The Malaysian Investment Development Authority (MIDA) has identified 433 potential projects for investment worth RM97.4 billion within the country.

Senior Minister and Minister of International Trade and Industry, Datuk Seri Mohamed Azmin Ali said the high-impact projects will have a direct impact on the country's economic growth.

Despite being hit by the COVID-19 pandemic, various initiatives have been implemented by the government, in particular, the tax exemptions under the PRIHATIN initiative, he said.

The Dewan Rakyat also passed the Temporary Measures for Government Financing (Coronavirus Disease 2019 (COVID-19)) Bill 2020 on Monday and the Insolvency (Amendment) Bill 2020 to amend the Insolvency Act 1967 (Act 360) on Tuesday.

Aside from that, four motions moved by the Ministry of Finance on government funding and taxation were approved unanimously.

The motions were on the transfer of Malaysian Government Investment Issues (MGII) to the Development Fund under the Government Funding Act 1983 (Act 275), Customs Duties Order, Excise Duties Order, and Sales Tax Order.

The Cooperatives (Amendment) Bill 2020 was also tabled for first reading by Entrepreneur and Cooperative Development deputy minister Datuk Mas Ermieyati Samsudin. The second reading will be tabled at the next Dewan Rakyat sitting.

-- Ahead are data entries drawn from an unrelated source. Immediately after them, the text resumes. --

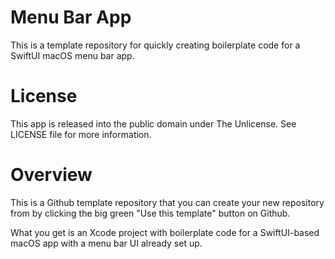 # Menu Bar App

This is a template repository for quickly creating boilerplate code for a SwiftUI macOS menu bar app.

# License

This app is released into the public domain under The Unlicense. See LICENSE file for more information.

# Overview

This is a Github template repository that you can create your new repository from by clicking the big green "Use this template" button on Github.

What you get is an Xcode project with boilerplate code for a SwiftUI-based macOS app with a menu bar UI already set up.
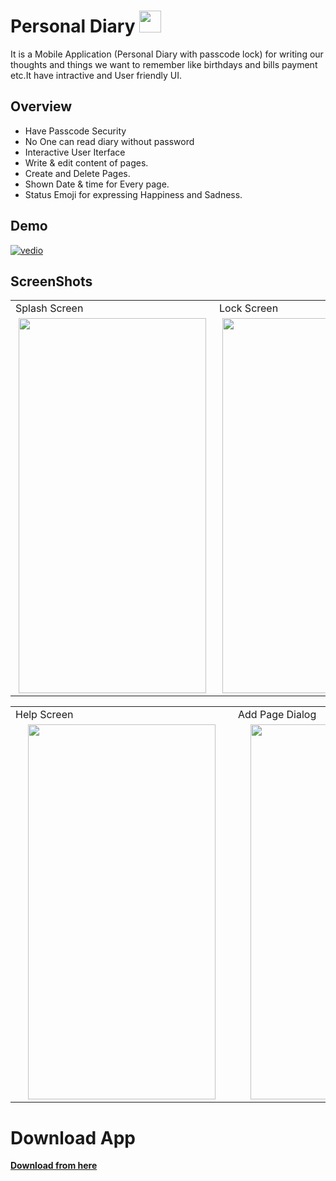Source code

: # Personal Diary <img src = "https://user-images.githubusercontent.com/61556206/110303786-d1142800-8020-11eb-9122-04d355f0991b.png" width = "35" height = "35">
It is a Mobile Application (Personal Diary with passcode lock) for writing our thoughts and things we want to remember like birthdays and bills payment etc.It have intractive and User friendly UI. 
## Overview
- Have Passcode Security 
- No One can read diary without password
- Interactive User Iterface
- Write & edit content of pages.
- Create and Delete Pages.
- Shown Date & time for Every page.
- Status Emoji for expressing Happiness and Sadness.

## Demo
[![vedio](https://user-images.githubusercontent.com/61556206/110300976-9492fd00-801d-11eb-83b5-29bac00aa4a3.gif)](https://user-images.githubusercontent.com/61556206/110301421-11be7200-801e-11eb-9c3e-ef0e3edd9f12.mp4)
## ScreenShots
<table>
  <tr>
    <td>Splash Screen</td>
     <td>Lock Screen</td>
     <td>Home Screen</td>
  </tr>
  <tr>
    <td><img src = "https://user-images.githubusercontent.com/61556206/110298094-2e58ab00-801a-11eb-98cb-65a95e9d9770.jpg" width = "300" height = "600" hspace="5"></td>
    <td><img src = "https://user-images.githubusercontent.com/61556206/110298108-331d5f00-801a-11eb-87fa-8aa4d8c91363.jpg" width = "300" height = "600" hspace="5"></td>
    <td><img src = "https://user-images.githubusercontent.com/61556206/110298117-357fb900-801a-11eb-9363-2d3e880735a9.jpg" width = "300" height = "600" hspace="5"></td>
  </tr>
 </table>
 <table>
  <tr>
    <td>Help Screen</td>
     <td>Add Page Dialog</td>
  </tr>
  <tr>
    <td><img src = "https://user-images.githubusercontent.com/61556206/110298125-37e21300-801a-11eb-85f7-f0ca4a536ba8.jpg" width = "300" height = "600" hspace="20"></td>
    <td><img src = "https://user-images.githubusercontent.com/61556206/110298131-3add0380-801a-11eb-8104-94a94bcc423e.jpg" width = "300" height = "600" hspace="20"></td>
  </tr>
 </table>

# Download App
[**Download from here**](https://1drv.ms/u/s!AkXlM134GfrsiUPjgz3K6NkBq1VM?e=znfgHi)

During the last week of the session, issues on disbursement of Prihatin Nasional 2.0 assistance, national debt, and vacancy tax to be imposed on owners of properties left vacant and unsold within a certain period also gained attention.

Tengku Zafrul said the Prihatin Nasional 2.0 assistance would be reviewed from time to time and that the government was prepared to provide additional stimulus if necessary. To date, more than one million Malaysians have received the RM50 e-Penjana initiative.

Government debt stands at RM854.1 billion or 57.7 per cent of the GDP and is at 53.2 per cent of the statutory limit.

The Ministry of Plantation Industries and Commodities said various efforts had been initiated to explore new markets for palm oil such as the interior of China, Central Asian countries, the Balkans, Eastern Europe, the Caribbean Islands and African countries.

Promotion missions to such countries are also meant to strengthen existing bilateral cooperation frameworks and facilitate acceptance of Malaysian palm oil on the best export terms.